Yellowstone National Park (NPS) and its famous supervolcano are in the news a lot recently, and that’s perfectly understandable: It’s been rocked by earthquakes aplenty, and geophysical maps have shown how it’s continuously changing shape. Don’t fret though – the chance of any eruption taking place this year is around one-in-730,000, and even if it did get a bit volcanic, it could just be a slow-moving lava flow.
Nevertheless, there’s still a good chance that the cauldron could one day trigger another supereruption, which would – among other things – devastate the US, destroy much of the world’s agriculture, trigger an economic collapse, and kill hundreds of thousands, if not millions, of people, mainly through starvation.
That’s why a team at NASA have come up with a rather audacious plan to actually prevent this from taking place: They’re going to drill into the magma chamber and cool it down.

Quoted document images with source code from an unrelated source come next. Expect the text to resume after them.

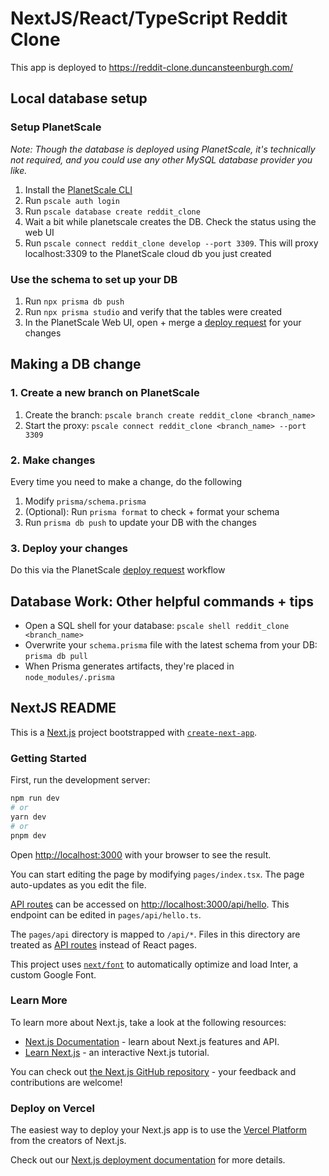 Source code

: # NextJS/React/TypeScript Reddit Clone
This app is deployed to https://reddit-clone.duncansteenburgh.com/

## Local database setup
### Setup PlanetScale
*Note: Though the database is deployed using PlanetScale, it's technically not required, and you could use any other MySQL database provider you like.*
1. Install the [PlanetScale CLI](https://planetscale.com/docs/concepts/planetscale-environment-setup)
1. Run `pscale auth login`
1. Run `pscale database create reddit_clone`
1. Wait a bit while planetscale creates the DB. Check the status using the web UI
1. Run `pscale connect reddit_clone develop --port 3309`. This will proxy localhost:3309 to the PlanetScale cloud db you just created

### Use the schema to set up your DB
1. Run `npx prisma db push`
1. Run `npx prisma studio` and verify that the tables were created
1. In the PlanetScale Web UI, open + merge a [deploy request](https://planetscale.com/docs/concepts/deploy-requests) for your changes


## Making a DB change
### 1. Create a new branch on PlanetScale
1. Create the branch: `pscale branch create reddit_clone <branch_name>`
1. Start the proxy: `pscale connect reddit_clone <branch_name> --port 3309`

### 2. Make changes
Every time you need to make a change, do the following
1. Modify `prisma/schema.prisma`
1. (Optional): Run `prisma format` to check + format your schema
1. Run `prisma db push` to update your DB with the changes

### 3. Deploy your changes
Do this via the PlanetScale [deploy request](https://planetscale.com/docs/concepts/deploy-requests) workflow

## Database Work: Other helpful commands + tips
* Open a SQL shell for your database: `pscale shell reddit_clone <branch_name>`
* Overwrite your `schema.prisma` file with the latest schema from your DB: `prisma db pull`
* When Prisma generates artifacts, they're placed in `node_modules/.prisma`

## NextJS README
This is a [Next.js](https://nextjs.org/) project bootstrapped with [`create-next-app`](https://github.com/vercel/next.js/tree/canary/packages/create-next-app).

### Getting Started

First, run the development server:

```bash
npm run dev
# or
yarn dev
# or
pnpm dev
```

Open [http://localhost:3000](http://localhost:3000) with your browser to see the result.

You can start editing the page by modifying `pages/index.tsx`. The page auto-updates as you edit the file.

[API routes](https://nextjs.org/docs/api-routes/introduction) can be accessed on [http://localhost:3000/api/hello](http://localhost:3000/api/hello). This endpoint can be edited in `pages/api/hello.ts`.

The `pages/api` directory is mapped to `/api/*`. Files in this directory are treated as [API routes](https://nextjs.org/docs/api-routes/introduction) instead of React pages.

This project uses [`next/font`](https://nextjs.org/docs/basic-features/font-optimization) to automatically optimize and load Inter, a custom Google Font.

### Learn More

To learn more about Next.js, take a look at the following resources:

- [Next.js Documentation](https://nextjs.org/docs) - learn about Next.js features and API.
- [Learn Next.js](https://nextjs.org/learn) - an interactive Next.js tutorial.

You can check out [the Next.js GitHub repository](https://github.com/vercel/next.js/) - your feedback and contributions are welcome!

### Deploy on Vercel

The easiest way to deploy your Next.js app is to use the [Vercel Platform](https://vercel.com/new?utm_medium=default-template&filter=next.js&utm_source=create-next-app&utm_campaign=create-next-app-readme) from the creators of Next.js.

Check out our [Next.js deployment documentation](https://nextjs.org/docs/deployment) for more details.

As first reported by BBC Future - and as seen by IFLScience - a study by the space agency’s Jet Propulsion Laboratory (JPL) essentially confirmed that the threat of a supervolcanic eruption was far more prescient than that of an asteroid or cometary impact. Although prediction methods may one day reveal precisely when such supervolcanoes will erupt, for now the best that can be done is to prepare for the worst.
NASA’s researchers apparently decided that this wasn’t good enough. The threat had to be directly tackled, but what could feasibly be done? After all, it’s not as simple as just plugging a volcano up.
Magma is only eruptible when it’s sufficiently molten. If too much of it is solid, then it’s not exactly going anywhere fast. According to the report, cooling the magma down by around 35 percent would prevent a supervolcanic eruption from ever taking place.
In this case, drilling into the supervolcano’s vast magma source turned out to be the only sensible option. Icelandic scientists are already drilling into the rock just above the chilly nation’s magma chambers in order to generate clean, geothermal energy – so why not do the same to Yellowstone, extract significant amounts of heat, and chill its plumbing down?